[PATCH] arm64: Add support for PTE contiguous bit.
From: Steve Capper <hidden>
Date: 2015-09-25 17:53:16
Also in:
linux-mm, lkml
On 21 September 2015 at 09:44, David Woods [off-list ref] wrote:
Steve,
Hi Dave,
Thanks for your review and comments. I take your points about the 16k granule - it's helpful to know that support is in the works. However, I'm not sure I agree with your reading of section 4.4.2. It's clear that for 16k granules, the number of contiguous pages is different for the PTE and PMD levels. But I don't see anywhere it says that for 4K and 64K that the contig bit is not supported at the PMD level - just that the number of contiguous pages is the same at each level.
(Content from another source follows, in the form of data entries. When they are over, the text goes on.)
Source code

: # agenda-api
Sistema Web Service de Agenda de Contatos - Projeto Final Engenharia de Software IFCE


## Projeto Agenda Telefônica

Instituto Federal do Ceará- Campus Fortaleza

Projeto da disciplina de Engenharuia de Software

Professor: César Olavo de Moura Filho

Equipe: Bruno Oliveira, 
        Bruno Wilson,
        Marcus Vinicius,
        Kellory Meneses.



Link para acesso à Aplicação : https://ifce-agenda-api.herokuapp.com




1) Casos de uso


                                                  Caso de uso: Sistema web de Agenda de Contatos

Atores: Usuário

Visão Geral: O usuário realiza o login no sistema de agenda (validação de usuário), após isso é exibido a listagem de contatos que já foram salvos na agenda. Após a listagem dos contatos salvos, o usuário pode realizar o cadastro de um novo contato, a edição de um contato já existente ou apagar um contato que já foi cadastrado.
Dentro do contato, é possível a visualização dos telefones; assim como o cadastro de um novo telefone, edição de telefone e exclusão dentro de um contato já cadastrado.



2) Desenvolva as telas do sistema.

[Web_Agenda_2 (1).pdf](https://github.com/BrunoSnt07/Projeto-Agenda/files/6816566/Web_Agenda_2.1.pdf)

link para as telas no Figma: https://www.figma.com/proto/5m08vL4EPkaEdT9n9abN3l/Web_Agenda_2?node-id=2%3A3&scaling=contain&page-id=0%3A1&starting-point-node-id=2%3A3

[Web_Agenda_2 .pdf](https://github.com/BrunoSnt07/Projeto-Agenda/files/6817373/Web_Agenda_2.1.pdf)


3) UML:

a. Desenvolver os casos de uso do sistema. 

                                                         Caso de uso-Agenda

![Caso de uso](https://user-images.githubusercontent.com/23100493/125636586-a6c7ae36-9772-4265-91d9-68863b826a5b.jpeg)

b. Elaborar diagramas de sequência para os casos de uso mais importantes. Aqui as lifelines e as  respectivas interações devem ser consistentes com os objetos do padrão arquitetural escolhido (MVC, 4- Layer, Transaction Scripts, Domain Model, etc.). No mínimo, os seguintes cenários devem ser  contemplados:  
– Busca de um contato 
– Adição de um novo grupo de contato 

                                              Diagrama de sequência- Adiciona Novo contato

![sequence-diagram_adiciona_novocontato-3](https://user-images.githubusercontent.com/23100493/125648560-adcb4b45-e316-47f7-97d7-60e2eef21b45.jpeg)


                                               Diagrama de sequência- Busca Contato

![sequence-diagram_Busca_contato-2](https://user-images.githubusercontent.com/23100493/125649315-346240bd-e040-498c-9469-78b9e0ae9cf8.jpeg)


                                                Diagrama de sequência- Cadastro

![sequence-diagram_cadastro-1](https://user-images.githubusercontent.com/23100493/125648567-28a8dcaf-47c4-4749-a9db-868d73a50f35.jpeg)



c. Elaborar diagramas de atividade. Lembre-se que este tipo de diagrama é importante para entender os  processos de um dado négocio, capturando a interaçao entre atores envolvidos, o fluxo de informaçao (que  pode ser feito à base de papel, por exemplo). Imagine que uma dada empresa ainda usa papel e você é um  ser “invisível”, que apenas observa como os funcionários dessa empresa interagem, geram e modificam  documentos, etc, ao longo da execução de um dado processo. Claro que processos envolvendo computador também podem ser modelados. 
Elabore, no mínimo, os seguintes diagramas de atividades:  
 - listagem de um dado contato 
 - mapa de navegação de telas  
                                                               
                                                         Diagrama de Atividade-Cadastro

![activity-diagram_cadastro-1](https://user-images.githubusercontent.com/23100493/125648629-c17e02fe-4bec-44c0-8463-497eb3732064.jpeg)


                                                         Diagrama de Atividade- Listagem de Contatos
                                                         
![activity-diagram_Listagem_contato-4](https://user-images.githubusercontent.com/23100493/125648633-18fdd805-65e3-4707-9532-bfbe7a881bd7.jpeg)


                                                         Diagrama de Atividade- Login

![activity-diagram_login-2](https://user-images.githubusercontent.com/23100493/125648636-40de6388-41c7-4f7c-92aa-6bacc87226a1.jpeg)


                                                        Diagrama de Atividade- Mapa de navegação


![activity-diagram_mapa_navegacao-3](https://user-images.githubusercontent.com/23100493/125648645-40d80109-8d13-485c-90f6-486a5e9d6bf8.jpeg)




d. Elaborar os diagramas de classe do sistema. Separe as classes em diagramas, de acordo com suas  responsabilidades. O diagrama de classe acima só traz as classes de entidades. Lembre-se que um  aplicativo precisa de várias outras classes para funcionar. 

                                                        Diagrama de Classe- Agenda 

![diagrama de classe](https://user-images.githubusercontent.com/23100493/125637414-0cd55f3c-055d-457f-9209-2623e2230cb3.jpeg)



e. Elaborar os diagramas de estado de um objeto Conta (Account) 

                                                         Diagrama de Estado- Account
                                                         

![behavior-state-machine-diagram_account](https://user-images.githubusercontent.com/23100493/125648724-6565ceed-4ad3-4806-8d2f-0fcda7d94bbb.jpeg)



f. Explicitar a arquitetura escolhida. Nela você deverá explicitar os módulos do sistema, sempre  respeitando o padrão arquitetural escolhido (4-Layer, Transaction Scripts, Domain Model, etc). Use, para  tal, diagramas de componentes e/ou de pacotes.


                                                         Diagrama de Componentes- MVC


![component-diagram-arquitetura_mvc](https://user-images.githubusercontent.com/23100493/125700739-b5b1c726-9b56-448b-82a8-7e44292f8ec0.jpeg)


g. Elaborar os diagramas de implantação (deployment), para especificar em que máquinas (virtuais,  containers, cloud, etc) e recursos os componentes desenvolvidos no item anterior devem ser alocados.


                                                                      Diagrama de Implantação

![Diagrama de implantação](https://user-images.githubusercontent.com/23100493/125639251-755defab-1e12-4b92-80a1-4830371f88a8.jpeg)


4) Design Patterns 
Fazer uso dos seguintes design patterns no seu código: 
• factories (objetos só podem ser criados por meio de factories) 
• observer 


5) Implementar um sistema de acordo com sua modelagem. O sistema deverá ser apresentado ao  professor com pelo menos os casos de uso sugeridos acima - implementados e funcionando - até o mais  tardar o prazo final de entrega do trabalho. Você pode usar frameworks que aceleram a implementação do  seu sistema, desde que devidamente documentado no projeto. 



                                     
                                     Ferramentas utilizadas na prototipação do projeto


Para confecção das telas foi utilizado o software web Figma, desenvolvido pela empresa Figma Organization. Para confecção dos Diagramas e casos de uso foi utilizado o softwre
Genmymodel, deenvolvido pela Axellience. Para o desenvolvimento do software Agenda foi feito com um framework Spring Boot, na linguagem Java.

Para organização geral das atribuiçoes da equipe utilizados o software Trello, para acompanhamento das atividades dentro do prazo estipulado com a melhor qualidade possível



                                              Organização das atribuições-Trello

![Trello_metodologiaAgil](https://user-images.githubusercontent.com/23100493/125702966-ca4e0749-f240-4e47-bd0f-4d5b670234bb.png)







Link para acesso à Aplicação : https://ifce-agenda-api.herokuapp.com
Many apologies, I appear to have led you down the garden path there. Having double checked at ARM, the valid contiguous page sizes are indeed: 4K granule: 16 x ptes = 64K 16 x pmds = 32M 16 x puds = 16G 16K granule: 128 x ptes = 2M 32 x pmds = 1G 64K granule: 32 x ptes = 2M 32 x pmds = 16G
I tried using the tarmac trace module of the ARM simulator to support this idea by turning on MMU tracing. Using 4k granule, I created 64k and 32m pages and touched each location in the page. In both cases, the trace recorded just one TLB fill (rather than the 16 you'd expect if the contiguous bit were being ignored) and it indicated the expected page size. 1817498494 clk cpu2 TLB FILL cpu2.S1TLB 64K 0x2000000000_NS vmid=0, nG asid=303:0x08fa360000_NS Normal InnerShareable Inner=WriteBackWriteAllocate Outer=WriteBackWriteAllocate xn=0 pxn=1 ContiguousHint=1 1263366314 clk cpu2 TLB FILL cpu2.UTLB 32M 0x2000000000_NS vmid=0, nG asid=300:0x08f6000000_NS Normal InnerShareable Inner=WriteBackWriteAllocate Outer=WriteBackWriteAllocate xn=0 pxn=1 ContiguousHint=1 I'll try this with a 64k granule next. I'm not sure what will happen with 16G pages since we are using an A53 model which I don't think supports such large pages.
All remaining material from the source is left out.